I noticed that it tries to check for updates every hour for some reason. The app itself is not running so it must be some agent or daemon.

Here's example log entry (with network off):

06/04/2011 22:33:00 MU App Search[1916] APP KEY 447266 
06/04/2011 22:33:00 MU App Search[1916] Checking Updates
06/04/2011 22:33:01 MU App Search[1916] APP KEY 26968 
06/04/2011 22:33:01 MU App Search[1916] Contacting Updates Server
06/04/2011 22:33:05 MU App Search[1916] found manual scan, no last notification 2011-04-01 09:17:54 +0200
06/04/2011 22:33:06 MU App Search[1916] APP KEY 6.282815 
[...]
06/04/2011 23:33:00 MU App Search[2036] APP KEY 447266 
06/04/2011 23:33:00 MU App Search[2036] Checking Updates
06/04/2011 23:33:01 MU App Search[2036] APP KEY 26968 
06/04/2011 23:33:01 MU App Search[2036] Contacting Updates Server
06/04/2011 23:33:03 MU App Search[2036] found manual scan, no last notification 2011-04-01 09:17:54 +0200

I was looking for a setting that could determine the frequency (ideally switch it off completely) but didn't find anything.

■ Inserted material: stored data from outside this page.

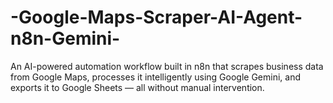 # -Google-Maps-Scraper-AI-Agent-n8n-Gemini-
An AI-powered automation workflow built in n8n that scrapes business data from Google Maps, processes it intelligently using Google Gemini, and exports it to Google Sheets — all without manual intervention.
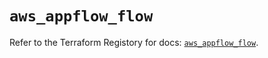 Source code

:# `aws_appflow_flow`

Refer to the Terraform Registory for docs: [`aws_appflow_flow`](https://registry.terraform.io/providers/hashicorp/aws/5.22.0/docs/resources/appflow_flow).
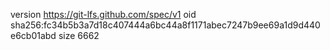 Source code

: version https://git-lfs.github.com/spec/v1
oid sha256:fc34b5b3a7d18c407444a6bc44a8f1171abec7247b9ee69a1d9d440e6cb01abd
size 6662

Using Lingon I found one Agent that's suppose to run every day at 0:35 which would be fine, but as you can see from the log, it's seem to be run hourly.

Any ideas?


UPDATE

Did some testing and these are my findings...

After disabling the MacUpdate LaunchAgent it gets re-enabled by MacUpdate Destkop app every time it launches. Same happens if I delete it altogether.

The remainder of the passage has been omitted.